**Aim of the exercise:** Go through the listing below. Copy each line that has the string "native".

**Data excerpts:**
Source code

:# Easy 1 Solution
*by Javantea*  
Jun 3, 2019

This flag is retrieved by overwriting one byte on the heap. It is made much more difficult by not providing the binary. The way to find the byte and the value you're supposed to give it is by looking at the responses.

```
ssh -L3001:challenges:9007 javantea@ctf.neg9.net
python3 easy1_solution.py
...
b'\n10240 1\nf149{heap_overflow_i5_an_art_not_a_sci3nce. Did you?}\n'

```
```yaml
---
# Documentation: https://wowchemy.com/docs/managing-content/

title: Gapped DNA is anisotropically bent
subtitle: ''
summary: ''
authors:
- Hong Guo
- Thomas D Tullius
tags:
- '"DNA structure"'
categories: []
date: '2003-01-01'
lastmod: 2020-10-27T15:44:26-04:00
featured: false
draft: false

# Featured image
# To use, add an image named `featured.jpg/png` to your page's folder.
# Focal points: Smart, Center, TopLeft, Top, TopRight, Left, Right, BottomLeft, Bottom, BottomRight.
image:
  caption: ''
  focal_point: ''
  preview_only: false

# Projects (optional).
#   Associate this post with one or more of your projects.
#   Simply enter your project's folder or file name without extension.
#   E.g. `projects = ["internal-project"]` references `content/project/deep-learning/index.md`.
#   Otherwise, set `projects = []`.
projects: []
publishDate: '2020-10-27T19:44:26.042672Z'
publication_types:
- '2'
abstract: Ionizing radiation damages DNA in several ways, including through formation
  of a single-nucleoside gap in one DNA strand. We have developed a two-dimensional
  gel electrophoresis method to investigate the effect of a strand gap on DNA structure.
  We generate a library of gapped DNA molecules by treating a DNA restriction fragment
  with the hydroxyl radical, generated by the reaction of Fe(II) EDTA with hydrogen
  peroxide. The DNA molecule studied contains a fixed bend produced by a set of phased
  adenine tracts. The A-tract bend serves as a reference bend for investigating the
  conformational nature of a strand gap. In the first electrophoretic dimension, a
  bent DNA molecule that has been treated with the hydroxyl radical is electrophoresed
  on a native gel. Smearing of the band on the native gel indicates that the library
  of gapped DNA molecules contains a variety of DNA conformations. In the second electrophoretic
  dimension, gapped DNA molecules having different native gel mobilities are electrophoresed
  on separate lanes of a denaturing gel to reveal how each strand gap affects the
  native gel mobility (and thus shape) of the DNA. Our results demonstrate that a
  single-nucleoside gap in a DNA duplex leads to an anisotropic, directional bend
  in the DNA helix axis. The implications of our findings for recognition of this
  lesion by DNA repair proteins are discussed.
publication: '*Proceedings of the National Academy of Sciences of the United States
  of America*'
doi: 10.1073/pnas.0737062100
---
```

**Solution below:**
  on a native gel. Smearing of the band on the native gel indicates that the library
  dimension, gapped DNA molecules having different native gel mobilities are electrophoresed
  native gel mobility (and thus shape) of the DNA. Our results demonstrate that a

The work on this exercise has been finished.